Por fim, use formas simples de verificação quando possível. "Uma vez me perguntaram sobre um objeto desconhecido instalado no teto de um prédio aqui perto. Eu tirei uma foto e fiz uma busca de imagem no Google. Era uma estação básica de 5G", explica.

“Colocamos a verificação de fatos na moda outra vez”

Com relação ao acontecimentos no Cazaquistão em janeiro de 2022, Javilov está convencido de que eles provocaram grandes mudanças no país. Tudo começou com protestos, seguidos por violência nas ruas e violência policial.

"Os acontecimentos de janeiro — abomináveis, sangrentos, incompreensíveis — mudaram muito as coisas no país. Muitas pessoas foram baleadas, crianças foram mortas dentro de carros. Teve o caso de uma menina que tinha sete marcas de tiros", diz Javilov.

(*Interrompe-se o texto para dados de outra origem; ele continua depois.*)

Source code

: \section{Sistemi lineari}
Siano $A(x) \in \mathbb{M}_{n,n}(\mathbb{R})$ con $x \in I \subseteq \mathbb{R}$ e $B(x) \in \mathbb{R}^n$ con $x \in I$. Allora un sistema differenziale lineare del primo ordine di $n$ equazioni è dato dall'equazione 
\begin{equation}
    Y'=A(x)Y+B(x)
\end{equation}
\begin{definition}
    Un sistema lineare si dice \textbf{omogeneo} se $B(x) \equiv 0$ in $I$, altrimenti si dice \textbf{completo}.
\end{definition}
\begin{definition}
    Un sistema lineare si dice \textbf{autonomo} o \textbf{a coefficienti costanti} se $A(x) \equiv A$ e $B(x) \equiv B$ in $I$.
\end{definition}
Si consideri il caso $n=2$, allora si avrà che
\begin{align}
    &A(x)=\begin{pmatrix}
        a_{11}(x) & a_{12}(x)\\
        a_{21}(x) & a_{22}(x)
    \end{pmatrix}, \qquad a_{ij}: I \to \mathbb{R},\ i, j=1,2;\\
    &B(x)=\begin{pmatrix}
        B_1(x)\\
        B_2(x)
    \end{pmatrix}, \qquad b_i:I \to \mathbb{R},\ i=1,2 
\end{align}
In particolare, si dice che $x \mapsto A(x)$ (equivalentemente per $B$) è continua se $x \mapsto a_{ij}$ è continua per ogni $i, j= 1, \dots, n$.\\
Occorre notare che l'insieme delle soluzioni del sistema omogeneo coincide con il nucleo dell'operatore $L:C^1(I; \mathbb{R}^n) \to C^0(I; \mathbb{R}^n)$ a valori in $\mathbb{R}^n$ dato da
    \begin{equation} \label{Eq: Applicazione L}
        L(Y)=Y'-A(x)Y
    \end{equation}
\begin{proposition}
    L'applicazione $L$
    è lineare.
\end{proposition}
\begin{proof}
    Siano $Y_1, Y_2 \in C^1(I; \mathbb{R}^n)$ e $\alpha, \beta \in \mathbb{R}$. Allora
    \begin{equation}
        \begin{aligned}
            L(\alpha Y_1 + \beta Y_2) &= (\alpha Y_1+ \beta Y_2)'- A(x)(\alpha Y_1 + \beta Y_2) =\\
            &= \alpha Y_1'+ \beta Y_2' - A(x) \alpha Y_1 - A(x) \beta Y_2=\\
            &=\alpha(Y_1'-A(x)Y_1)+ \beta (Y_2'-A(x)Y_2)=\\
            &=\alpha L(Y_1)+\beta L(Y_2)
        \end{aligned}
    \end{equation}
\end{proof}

Mas algo mais fundamental mudou também. As pessoas não querem mais viver como antes. Elas exigiram mais liberdade. Isso é um desafio para verificadores de fatos: os leitores entram em contato com mais frequência com pedidos de verificação de informação em assuntos controversos", observa Jalilov. "Entendemos que nossa missão é assegurar que a lógica triunfe sobre a emoção e que as pessoas pensem direito." 

Quando lançou o Factchek.kz, Jalilov compartilhou sua missão de unir falantes de russo e cazaque. "Espero que tenhamos nos tornado um farol, um ponto de referência para muitos veículos. Se rotulamos algo como verdade ou manipulação, as pessoas confiam em nós", diz Jalilov. "Abrimos uma janela para o mundo civilizado da verificação de fatos — definimos as bases e colocamos a checagem de fatos na moda outra vez."


Imagem: captura de tela da página inicial do Factcheck.kz.

Este artigo foi originalmente publicado no nosso site em russo.